Write down exactly the lines of the listing below, beginning with the one containing "<td>Frank Kools</td>" and closing with the final line.

%%

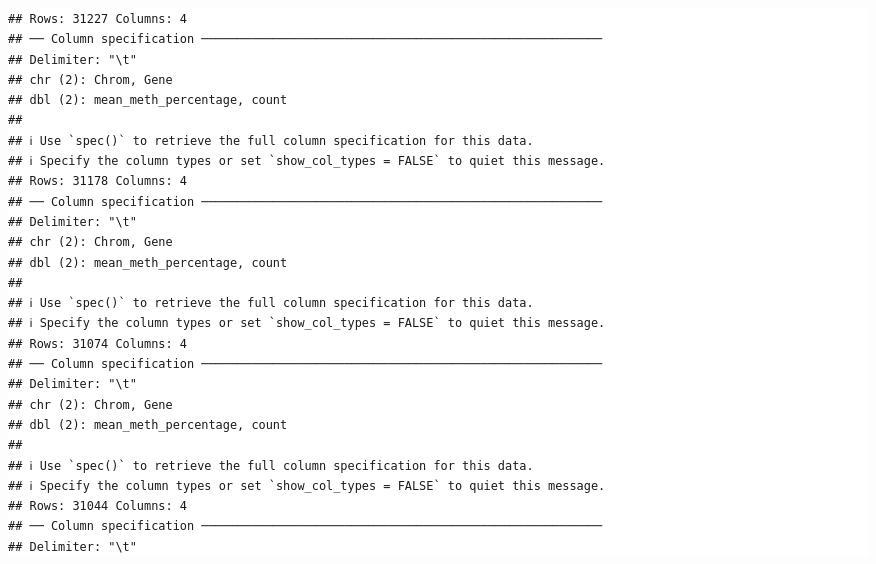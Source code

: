     ## Rows: 31227 Columns: 4
    ## ── Column specification ────────────────────────────────────────────────────────
    ## Delimiter: "\t"
    ## chr (2): Chrom, Gene
    ## dbl (2): mean_meth_percentage, count
    ## 
    ## ℹ Use `spec()` to retrieve the full column specification for this data.
    ## ℹ Specify the column types or set `show_col_types = FALSE` to quiet this message.
    ## Rows: 31178 Columns: 4
    ## ── Column specification ────────────────────────────────────────────────────────
    ## Delimiter: "\t"
    ## chr (2): Chrom, Gene
    ## dbl (2): mean_meth_percentage, count
    ## 
    ## ℹ Use `spec()` to retrieve the full column specification for this data.
    ## ℹ Specify the column types or set `show_col_types = FALSE` to quiet this message.
    ## Rows: 31074 Columns: 4
    ## ── Column specification ────────────────────────────────────────────────────────
    ## Delimiter: "\t"
    ## chr (2): Chrom, Gene
    ## dbl (2): mean_meth_percentage, count
    ## 
    ## ℹ Use `spec()` to retrieve the full column specification for this data.
    ## ℹ Specify the column types or set `show_col_types = FALSE` to quiet this message.
    ## Rows: 31044 Columns: 4
    ## ── Column specification ────────────────────────────────────────────────────────
    ## Delimiter: "\t"
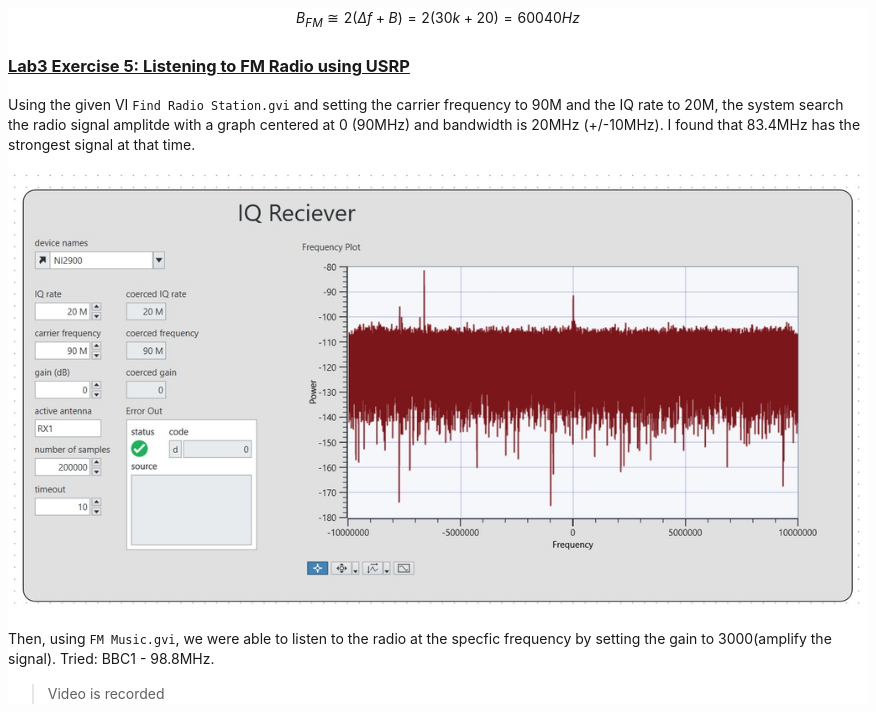 
$$B_{F M} \cong 2(\Delta f+B) = 2(30k + 20) = 60040 Hz$$

<div id="lab3e5"/>

### [Lab3 Exercise 5: Listening to FM Radio using USRP](#top)
Using the given VI `Find Radio Station.gvi` and setting the carrier frequency to 90M and the IQ rate to 20M, the system search the radio signal amplitde with a graph centered at 0 (90MHz) and bandwidth is 20MHz (+/-10MHz). I found that 83.4MHz has the strongest signal at that time.

![l3p13](./images/l3p13.jpg)

Then, using `FM Music.gvi`, we were able to listen to the radio at the specfic frequency by setting the gain to 3000(amplify the signal). Tried: BBC1 - 98.8MHz.

> Video is recorded

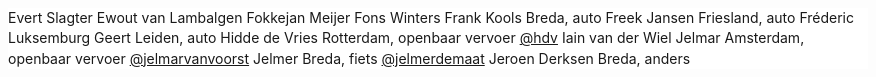 <td>Evert Slagter</td>
<td></td>
<td></td>
</tr>
<tr>
<td>Ewout van Lambalgen</td>
<td></td>
<td></td>
</tr>
<tr>
<td>Fokkejan Meijer</td>
<td></td>
<td></td>
</tr>
<tr>
<td>Fons Winters</td>
<td></td>
<td></td>
</tr>
<tr>
<td>Frank Kools</td>
<td>Breda, auto</td>
<td></td>
</tr>
<tr>
<td>Freek Jansen</td>
<td>Friesland, auto</td>
<td></td>
</tr>
<tr>
<td>Fréderic Luksemburg</td>
<td></td>
<td></td>
</tr>
<tr>
<td>Geert</td>
<td>Leiden, auto</td>
<td></td>
</tr>
<tr>
<td>Hidde de Vries</td>
<td>Rotterdam, openbaar vervoer</td>
<td><a href="https://twitter.com/hdv" rel="nofollow">@hdv</a></td>
</tr>
<tr>
<td>Iain van der Wiel</td>
<td></td>
<td></td>
</tr>
<tr>
<td>Jelmar</td>
<td>Amsterdam, openbaar vervoer</td>
<td><a href="https://twitter.com/jelmarvanvoorst" rel="nofollow">@jelmarvanvoorst</a></td>
</tr>
<tr>
<td>Jelmer</td>
<td>Breda, fiets</td>
<td><a href="https://twitter.com/jelmerdemaat" rel="nofollow">@jelmerdemaat</a></td>
</tr>
<tr>
<td>Jeroen Derksen</td>
<td>Breda, anders</td>
<td></td>
</tr>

%%

Written response |
<td>Frank Kools</td>
<td>Breda, auto</td>
<td></td>
</tr>
<tr>
<td>Freek Jansen</td>
<td>Friesland, auto</td>
<td></td>
</tr>
<tr>
<td>Fréderic Luksemburg</td>
<td></td>
<td></td>
</tr>
<tr>
<td>Geert</td>
<td>Leiden, auto</td>
<td></td>
</tr>
<tr>
<td>Hidde de Vries</td>
<td>Rotterdam, openbaar vervoer</td>
<td><a href="https://twitter.com/hdv" rel="nofollow">@hdv</a></td>
</tr>
<tr>
<td>Iain van der Wiel</td>
<td></td>
<td></td>
</tr>
<tr>
<td>Jelmar</td>
<td>Amsterdam, openbaar vervoer</td>
<td><a href="https://twitter.com/jelmarvanvoorst" rel="nofollow">@jelmarvanvoorst</a></td>
</tr>
<tr>
<td>Jelmer</td>
<td>Breda, fiets</td>
<td><a href="https://twitter.com/jelmerdemaat" rel="nofollow">@jelmerdemaat</a></td>
</tr>
<tr>
<td>Jeroen Derksen</td>
<td>Breda, anders</td>
<td></td>
</tr>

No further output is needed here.